It’s clear that there is an ever-increasing pressure placed on product teams to deliver faster with a higher level of quality. The good news is that technological improvements like Artificial Intelligence (AI) in Software Testing have accelerated the pace at which organizations can create automated tests. But just because you’re creating automated tests faster doesn’t necessarily mean that you’re solving the problems that plague your unique organization.

Take for example a logistics company who partners closely with trucking companies to ship products globally. Every company today is a “digital enterprise” to a degree — and this applies to both logistics and trucking companies. These organizations are likely using Electronic Data Interchange (EDI) to notify one another of a load tender, an acceptance or denial of that tender, and status updates of where the shipment is in its journey. Each of these e-notifications is given a unique identifier (e.g., EDI 204, 214, etc.) with specific segments and elements. Within each electronic document, the quality of the data often determines whether the receiving system will accept or reject the electronic transmission. What’s more, if the integrity of the data on these EDI transactions is not accurate, this can cost both companies dearly in shipping delays. Therein is where the problems can start.

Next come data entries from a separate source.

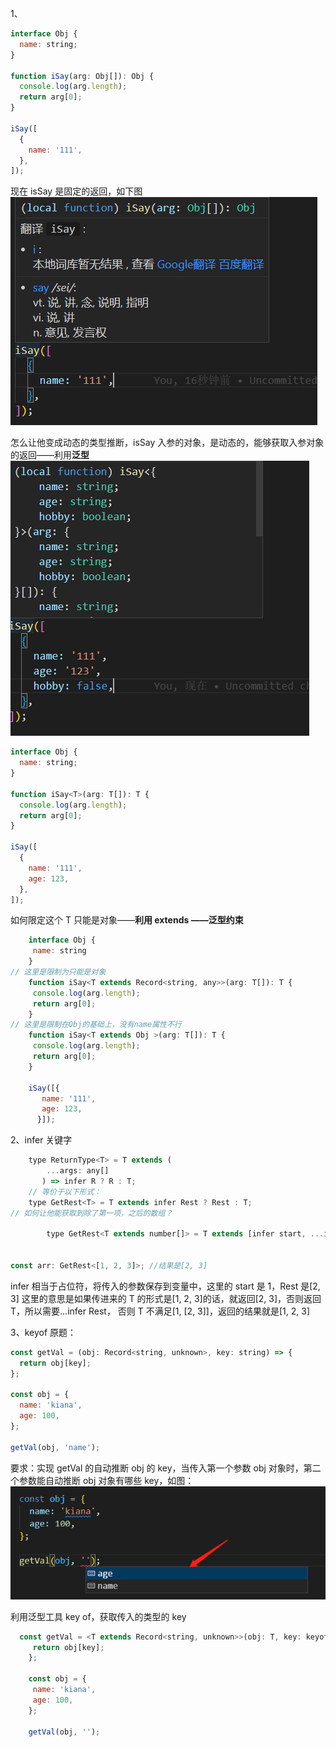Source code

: 1、

```javascript
interface Obj {
  name: string;
}

function iSay(arg: Obj[]): Obj {
  console.log(arg.length);
  return arg[0];
}

iSay([
  {
    name: '111',
  },
]);
```

现在 isSay 是固定的返回，如下图
![avatar](./assets/iSay1.png)

怎么让他变成动态的类型推断，isSay 入参的对象，是动态的，能够获取入参对象的返回——利用**泛型**
![avatar](./assets/iSay2.png)

```javascript
interface Obj {
  name: string;
}

function iSay<T>(arg: T[]): T {
  console.log(arg.length);
  return arg[0];
}

iSay([
  {
    name: '111',
    age: 123,
  },
]);
```

如何限定这个 T 只能是对象——**利用 extends ——泛型约束**

```javascript
    interface Obj {
     name: string
    }
// 这里是限制为只能是对象
    function iSay<T extends Record<string, any>>(arg: T[]): T {
     console.log(arg.length);
     return arg[0];
    }
// 这里是限制在Obj的基础上，没有name属性不行
    function iSay<T extends Obj >(arg: T[]): T {
     console.log(arg.length);
     return arg[0];
    }

    iSay([{
       name: '111',
       age: 123,
      }]);
```

2、infer 关键字

```javascript
    type ReturnType<T> = T extends (
        ...args: any[]
       ) => infer R ? R : T;
    // 等价于以下形式：
    type GetRest<T> = T extends infer Rest ? Rest : T;
// 如何让他能获取到除了第一项，之后的数组？

        type GetRest<T extends number[]> = T extends [infer start, ...infer Rest] ? Rest : T;


const arr: GetRest<[1, 2, 3]>; //结果是[2, 3]
```

infer 相当于占位符，将传入的参数保存到变量中，这里的 start 是 1，Rest 是[2, 3]
这里的意思是如果传进来的 T 的形式是[1, 2, 3]的话，就返回[2, 3]，否则返回 T，所以需要...infer Rest， 否则 T 不满足[1, [2, 3]]，返回的结果就是[1, 2, 3]

3、keyof
原题：

```javascript
const getVal = (obj: Record<string, unknown>, key: string) => {
  return obj[key];
};

const obj = {
  name: 'kiana',
  age: 100,
};

getVal(obj, 'name');
```

要求：实现 getVal 的自动推断 obj 的 key，当传入第一个参数 obj 对象时，第二个参数能自动推断 obj 对象有哪些 key，如图：
![avatar](./assets/keyof.png)

利用泛型工具 key of，获取传入的类型的 key

```javascript
  const getVal = <T extends Record<string, unknown>>(obj: T, key: keyof T) => {
     return obj[key];
    };

    const obj = {
     name: 'kiana',
     age: 100,
    };

    getVal(obj, '');

```
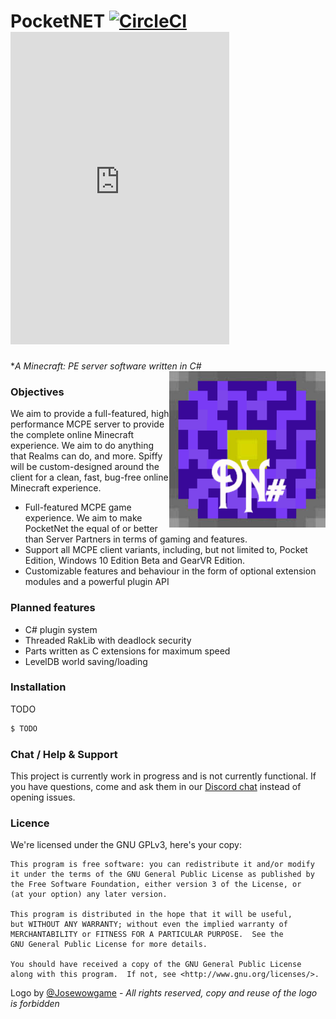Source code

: PocketNET [![CircleCI](https://img.shields.io/circleci/project/spiffy/spiffy.svg)]() <iframe src="https://discordapp.com/widget?id=771242614736814090&theme=dark" width="350" height="500" allowtransparency="true" frameborder="0" sandbox="allow-popups allow-popups-to-escape-sandbox allow-same-origin allow-scripts"></iframe>
======
**A Minecraft: PE server software written in C#*
<img align="right" src="https://github.com/PocketNET/PocketNET/blob/main/pocketnet_logo.png" height="250" width="250">
### Objectives
We aim to provide a full-featured, high performance MCPE server to provide the complete online Minecraft experience. We aim to do anything that Realms can do, and more. Spiffy will be custom-designed around the client for a clean, fast, bug-free online Minecraft experience.
- Full-featured MCPE game experience. We aim to make PocketNet the equal of or better than Server Partners in terms of gaming and features.
- Support all MCPE client variants, including, but not limited to, Pocket Edition, Windows 10 Edition Beta and GearVR Edition.
- Customizable features and behaviour in the form of optional extension modules and a powerful plugin API

### Planned features
- C# plugin system
- Threaded RakLib with deadlock security
- Parts written as C extensions for maximum speed
- LevelDB world saving/loading

### Installation
TODO
```sh
$ TODO
```

### Chat / Help & Support

This project is currently work in progress and is not currently functional. If you have questions, come and ask them in our [Discord chat](https://discord.gg/2ZsXumM) instead of opening issues.
<!--If you have an issue, please make sure to check the [FAQs](https://github.com/PocketNET/PocketNET/wiki/FAQs) page before opening any issues. We are constantly fixing issues and are continuously updating, so please also ensure that you are up-to-date before opening any issues.-->

### Licence
We're licensed under the GNU GPLv3, here's your copy:

	This program is free software: you can redistribute it and/or modify
	it under the terms of the GNU General Public License as published by
	the Free Software Foundation, either version 3 of the License, or
	(at your option) any later version.

	This program is distributed in the hope that it will be useful,
	but WITHOUT ANY WARRANTY; without even the implied warranty of
	MERCHANTABILITY or FITNESS FOR A PARTICULAR PURPOSE.  See the
	GNU General Public License for more details.

	You should have received a copy of the GNU General Public License
	along with this program.  If not, see <http://www.gnu.org/licenses/>.

Logo by [@Josewowgame](https://github.com/Josewowgame2888) - *All rights reserved, copy and reuse of the logo is forbidden*

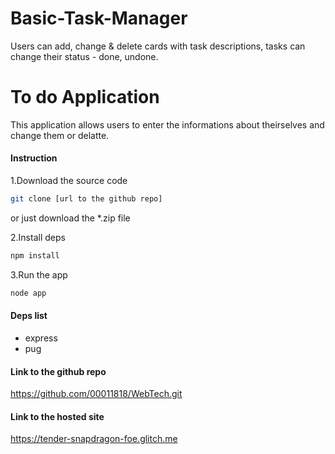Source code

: # Basic-Task-Manager
Users can add, change &amp; delete cards with task descriptions, tasks can change their status - done, undone.

# To do Application 
This application allows users to enter the informations about theirselves and change them or delatte.

#### Instruction 
1.Download the source code 


```bash 
git clone [url to the github repo]
```
or just download the *.zip file 

2.Install deps 
```bash 
npm install 
```

3.Run the app 
```bash 
node app
```

#### Deps list

- express 
- pug


#### Link to the github repo 
https://github.com/00011818/WebTech.git

#### Link to the hosted site
https://tender-snapdragon-foe.glitch.me 
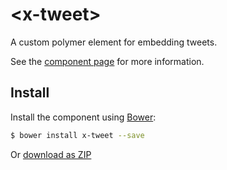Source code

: # &lt;x-tweet&gt;

A custom polymer element for embedding tweets.

See the [component page](http://ajaythomas123.github.io/x-tweet) for more information.

## Install

Install the component using [Bower](http://bower.io/):

```sh
$ bower install x-tweet --save
```
Or [download as ZIP](https://github.com/ajaythomas123/x-tweet/archive/master.zip)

Although many companies focus mostly on the speed of testing, other companies have a perpetual data quality issue on their hands from upstream and downstream systems that they can’t seem to resolve. By marrying emerging technology like AI with tried-and-true automated data integrity testing, companies can tackle two objectives simultaneously. But let’s be more precise in how we define the “objectives” by formulating them in terms of business outcomes that are measurable. At Tricentis, we not only provide a world-class continuous testing platform, but pair that with a transformation toolkit that helps define outcomes, create roadmaps, and calculate the impact of your investments on your intended outcomes.

“We can’t control the wind, but we can direct the sails.”

Efficiency vs. effectiveness

Business is unpredictable, but preparing your people, processes, and tools to withstand the future hurricane that may or may not happen is part of the journey. In fact, it’s wise to prepare. To direct your sails, I encourage you to prescriptively brainstorm how you categorize your QA and Testing Metrics, and how you prioritize your efforts. If your focus is first and foremost on speed of software delivery, split that into two prongs:

  1. Test Efficiency
  2. Automation Efficiency

 

Under Test Efficiency, start by tracking execution time, then execution rate, and finally test cycle time. As you get your “testing legs” working the further you travel out to sea, start tracking Automation Efficiency with metrics like Automation Rate, False Positive Rate, Test Data Automation Rate, and Test Maintenance effort. Our transformation toolkit provides all the details on how to track these metrics related to speed. Beyond how fast your boat is moving, let’s also focus our attention on the quality of our sailing prowess. We can also split quality into two prongs:

  1. Test Effectiveness
  2. Automation Effectiveness

 

With Test Effectiveness, there are several ways you can chart your journey over the course of time. A few examples are monitoring your pass/fail rate, tracking your requirements coverage, and calculating your defect leakage rate. Automation effectiveness can be quantified by analyzing bugs found in your manual test execution cycles vs. automated test cycles, or how much of your true business risk is automated from a testing perspective.

What are vanity metrics?

Everyone likes to tell a good story backed up with numbers to reinforce their agenda or narrative. Pairing a talk track with some impressive numbers makes it more credible, more authentic, more believable, and more scientific in nature. It’s no different for QA and Test Managers who are more interested in reporting the number of tests passed in each testing cycle, or the sheer quantity of defects uncovered. Indeed, the numbers might look impressive to an untrained eye and certainly demonstrate that the QA team is productive, but is that “productivity” leading to positive business outcomes? Or is it “busy work” generating vanity metrics to distract from the real problems brewing somewhere in your delivery pipeline?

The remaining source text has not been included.